I'm looking for a solution for PDF to HTML and OCR service in the cloud or in the SDK format. After my searches, I see that there are bunch of services out there in the internet. I tried some of them and I got some idea. I'd like to know that if any of you use such service.
My biggest concerns are to have a automation structure to have an HTML output that I can use in the information extraction. I'd like to have structured data output like tables. (most of the services provide HTML output with the -character format (CSS/HTML tag for each char) or -paragraph format (CSS/HTML for each line).
I checked so far :
- Abbyy Cloud SDK (They don't have PDF-to-HTML service but PDF-to-XML that can be covertable to HTML with XSLT support (maybe).
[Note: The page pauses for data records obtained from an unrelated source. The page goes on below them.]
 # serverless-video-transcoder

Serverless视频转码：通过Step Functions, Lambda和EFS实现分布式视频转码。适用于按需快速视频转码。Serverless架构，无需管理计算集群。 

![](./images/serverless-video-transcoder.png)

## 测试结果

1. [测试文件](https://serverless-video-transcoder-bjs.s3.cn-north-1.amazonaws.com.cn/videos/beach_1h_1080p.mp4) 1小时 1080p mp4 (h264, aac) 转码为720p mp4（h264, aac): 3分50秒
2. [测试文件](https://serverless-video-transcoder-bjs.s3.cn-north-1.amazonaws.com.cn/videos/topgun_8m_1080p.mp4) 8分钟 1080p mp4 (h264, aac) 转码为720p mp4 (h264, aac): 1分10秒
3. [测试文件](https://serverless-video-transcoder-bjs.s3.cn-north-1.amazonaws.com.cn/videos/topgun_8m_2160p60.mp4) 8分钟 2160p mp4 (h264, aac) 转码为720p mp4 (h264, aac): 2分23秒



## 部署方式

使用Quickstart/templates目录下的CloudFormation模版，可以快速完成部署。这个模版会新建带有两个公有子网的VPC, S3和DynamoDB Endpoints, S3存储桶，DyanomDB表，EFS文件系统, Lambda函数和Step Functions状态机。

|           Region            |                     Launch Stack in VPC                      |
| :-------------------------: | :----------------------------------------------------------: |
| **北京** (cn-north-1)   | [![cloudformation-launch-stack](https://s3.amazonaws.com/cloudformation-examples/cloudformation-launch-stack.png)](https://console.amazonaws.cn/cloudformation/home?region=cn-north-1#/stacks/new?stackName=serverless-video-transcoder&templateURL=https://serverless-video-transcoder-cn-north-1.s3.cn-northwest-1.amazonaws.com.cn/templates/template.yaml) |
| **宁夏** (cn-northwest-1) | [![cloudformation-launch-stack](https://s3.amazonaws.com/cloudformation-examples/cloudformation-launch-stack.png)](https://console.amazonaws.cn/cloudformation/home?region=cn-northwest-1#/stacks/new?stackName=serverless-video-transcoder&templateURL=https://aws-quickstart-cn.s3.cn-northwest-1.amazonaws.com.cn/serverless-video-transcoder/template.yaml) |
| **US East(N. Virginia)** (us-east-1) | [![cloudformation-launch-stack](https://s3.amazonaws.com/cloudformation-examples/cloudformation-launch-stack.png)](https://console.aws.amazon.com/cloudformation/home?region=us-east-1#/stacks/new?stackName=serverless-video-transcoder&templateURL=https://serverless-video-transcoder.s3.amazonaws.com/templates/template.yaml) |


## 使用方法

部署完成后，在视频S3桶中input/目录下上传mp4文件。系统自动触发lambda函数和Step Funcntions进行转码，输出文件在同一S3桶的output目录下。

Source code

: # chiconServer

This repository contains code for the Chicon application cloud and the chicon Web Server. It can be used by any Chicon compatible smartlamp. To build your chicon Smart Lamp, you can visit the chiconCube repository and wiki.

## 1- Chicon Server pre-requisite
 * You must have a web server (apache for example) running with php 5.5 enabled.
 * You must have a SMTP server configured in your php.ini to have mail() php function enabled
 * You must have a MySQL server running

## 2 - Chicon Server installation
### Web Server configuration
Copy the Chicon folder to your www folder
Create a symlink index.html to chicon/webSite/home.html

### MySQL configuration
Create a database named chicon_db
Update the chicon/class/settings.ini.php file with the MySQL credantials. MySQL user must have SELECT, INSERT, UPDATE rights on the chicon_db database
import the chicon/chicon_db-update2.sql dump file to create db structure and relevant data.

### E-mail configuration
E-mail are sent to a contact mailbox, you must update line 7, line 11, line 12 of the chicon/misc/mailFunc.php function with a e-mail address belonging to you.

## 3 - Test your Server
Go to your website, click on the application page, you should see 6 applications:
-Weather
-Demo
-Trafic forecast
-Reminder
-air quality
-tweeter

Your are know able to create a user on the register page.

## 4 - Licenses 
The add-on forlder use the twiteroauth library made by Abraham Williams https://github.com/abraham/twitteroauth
Also OCR service with text output is quite good)
- cloudconvert.org (They are providing the same results as Ubuntu pdftohtml command which is based on poppler-Xpdf3.0)
- pdftohtml commamd (Tested on Ubuntu) - I got a result with full of < p >.
- aspose.PDF (They don't have PDF-to-HTML service in the cloud but they have good integration with GDrive, Dropbox and Amazon s3.
- PdfNET of PDFTron : I got a result with complex CSS and HTML structure with almost a tag per character.
My question is if you know any other service worth to try and get structural HTML output for data extraction.
Thanks in advance.